Bug #8734 more fine grained control over comparisons and sorting
Submitted: 23 Feb 2005 16:20 Modified: 17 May 2005 21:08
Reporter: Matthew Lord Email Updates:
Status: Verified Impact on me:
None 
Category:MySQL Server: Charsets Severity:S4 (Feature request)
Version:4.1+ OS:Any (all)
Assigned to: CPU Architecture:Any

[23 Feb 2005 16:20] Matthew Lord
Description:
I would like more fine grained control over how searching is done so that I can get accent sensitive comparisons and sorthing when I want to while still doing case insenstive searches.

Some examples are google and altavista:
http://144.16.72.189/is213/tutor-barker-altavista.htm

Basically if you search for "video" you get an accent insensitive 
search, but if you search for "videó" you get an accent sensitive 
search.

It appears google is always accent sensitive in English, but follows 
language rules if you have changed languages:
http://www.googleguide.com/interpreting_queries.html
Says:
Search all [English] pages: [ Martín ] matches "Martín"  but not 
"Martin"
Search Spanish pages: [ Martín ] matches "Martín"  and "Martin"

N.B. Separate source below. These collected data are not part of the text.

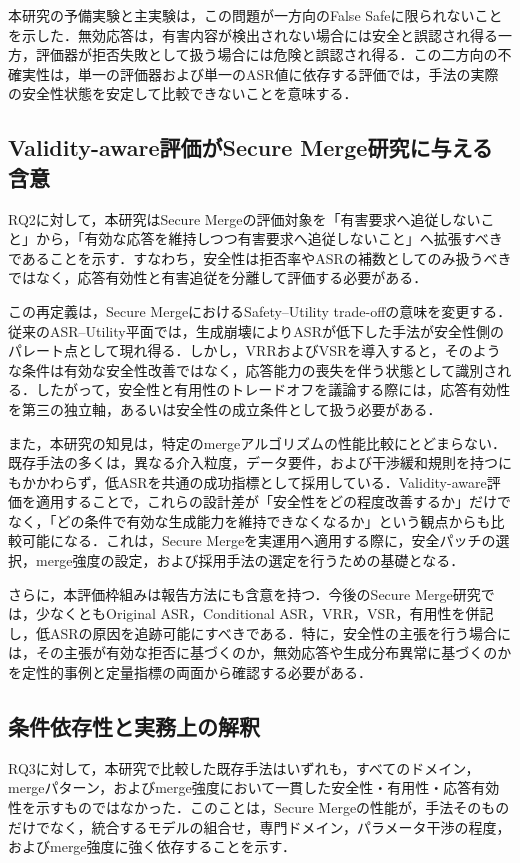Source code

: \documentclass{article}
\begin{document}
本研究の予備実験と主実験は，この問題が一方向のFalse Safeに限られないことを示した．無効応答は，有害内容が検出されない場合には安全と誤認され得る一方，評価器が拒否失敗として扱う場合には危険と誤認され得る．この二方向の不確実性は，単一の評価器および単一のASR値に依存する評価では，手法の実際の安全性状態を安定して比較できないことを意味する．

\subsection{Validity-aware評価がSecure Merge研究に与える含意}
RQ2に対して，本研究はSecure Mergeの評価対象を「有害要求へ追従しないこと」から，「有効な応答を維持しつつ有害要求へ追従しないこと」へ拡張すべきであることを示す．すなわち，安全性は拒否率やASRの補数としてのみ扱うべきではなく，応答有効性と有害追従を分離して評価する必要がある．

この再定義は，Secure MergeにおけるSafety--Utility trade-offの意味を変更する．従来のASR--Utility平面では，生成崩壊によりASRが低下した手法が安全性側のパレート点として現れ得る．しかし，VRRおよびVSRを導入すると，そのような条件は有効な安全性改善ではなく，応答能力の喪失を伴う状態として識別される．したがって，安全性と有用性のトレードオフを議論する際には，応答有効性を第三の独立軸，あるいは安全性の成立条件として扱う必要がある．

また，本研究の知見は，特定のmergeアルゴリズムの性能比較にとどまらない．既存手法の多くは，異なる介入粒度，データ要件，および干渉緩和規則を持つにもかかわらず，低ASRを共通の成功指標として採用している．Validity-aware評価を適用することで，これらの設計差が「安全性をどの程度改善するか」だけでなく，「どの条件で有効な生成能力を維持できなくなるか」という観点からも比較可能になる．これは，Secure Mergeを実運用へ適用する際に，安全パッチの選択，merge強度の設定，および採用手法の選定を行うための基礎となる．

さらに，本評価枠組みは報告方法にも含意を持つ．今後のSecure Merge研究では，少なくともOriginal ASR，Conditional ASR，VRR，VSR，有用性を併記し，低ASRの原因を追跡可能にすべきである．特に，安全性の主張を行う場合には，その主張が有効な拒否に基づくのか，無効応答や生成分布異常に基づくのかを定性的事例と定量指標の両面から確認する必要がある．

\subsection{条件依存性と実務上の解釈}

RQ3に対して，本研究で比較した既存手法はいずれも，すべてのドメイン，mergeパターン，およびmerge強度において一貫した安全性・有用性・応答有効性を示すものではなかった．このことは，Secure Mergeの性能が，手法そのものだけでなく，統合するモデルの組合せ，専門ドメイン，パラメータ干渉の程度，およびmerge強度に強く依存することを示す．
\end{document}

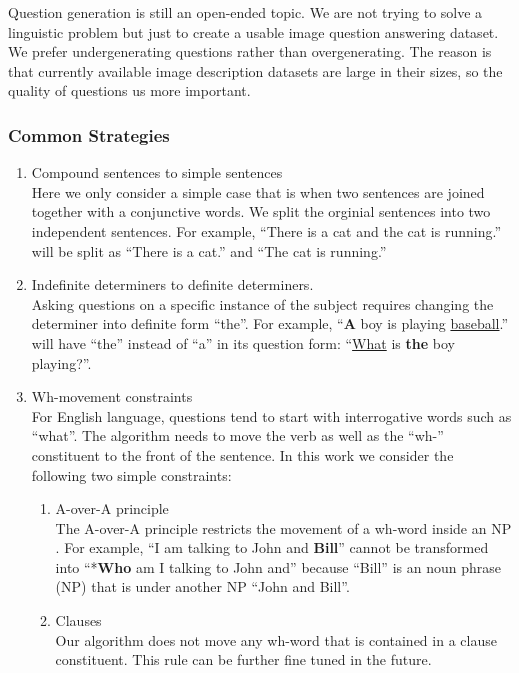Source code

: \documentclass{article}
\renewcommand{\#}[1]{\textbf{#1}}
\begin{document}
Question generation is still an open-ended topic. We are not trying to solve a linguistic problem but just to create a usable image question answering dataset. We prefer undergenerating questions rather than overgenerating. The reason is that currently available image description datasets are large in their sizes, so the quality of questions us more important.

\subsubsection{Common Strategies}
\begin{enumerate}
\item Compound sentences to simple sentences \\
Here we only consider a simple case that is when two sentences are joined together with a conjunctive words. We split the orginial sentences into two independent sentences. For example, ``There is a cat and the cat is running.'' will be split as ``There is a cat.'' and ``The cat is running.''

\item Indefinite determiners to definite determiners.\\
Asking questions on a specific instance of the subject requires changing the determiner into definite form ``the''. For example, ``\textbf{A} boy is playing \underline{baseball}.'' will have ``the'' instead of ``a'' in its question form: ``\underline{What} is \textbf{the} boy playing?''.

\item Wh-movement constraints \\
For English language, questions tend to start with interrogative words such as ``what''. The algorithm needs to move the verb as well as the ``wh-'' constituent to the front of the sentence. In this work we consider the following two simple constraints:
\begin{enumerate}
\item A-over-A principle\\
The A-over-A principle restricts the movement of a wh-word inside an NP \cite{chomsky73}. For example, ``I am talking to John and \textbf{Bill}'' cannot be transformed into ``*\textbf{Who} am I talking to John and'' because ``Bill'' is an noun phrase (NP) that is under another NP ``John and Bill''.
\item Clauses\\
Our algorithm does not move any wh-word that is contained in a clause constituent. This rule can be further fine tuned in the future.
\end{enumerate}
\end{enumerate}
\end{document}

MS SQL Server provides definitions of "*_AI" or "*_AS" collations for accent insenitive or accent sensitive.

How to repeat:
set session character_set_client = utf8;
set session character_set_connection = utf8;
set session character_set_results = utf8;
set session character_set_server = utf8;

DROP DATABASE IF EXISTS select_test;
CREATE DATABASE select_test DEFAULT CHARACTER SET utf8;
USE select_test;

CREATE TABLE terms (
id int unsigned NOT NULL auto_increment,
list_id smallint unsigned NOT NULL,
term TEXT NOT NULL,
PRIMARY KEY(id),
INDEX(list_id, term(19))
) TYPE=MyISAM CHARSET=utf8;

INSERT INTO terms set list_id = 1, term = "testétest";
INSERT INTO terms set list_id = 2, term = "testetest";
INSERT INTO terms set list_id = 3, term = "testètest";

select list_id from terms match (term) against ('Testetest' in boolean mode);

select list_id from terms match (term) against ('Testètest' in boolean mode);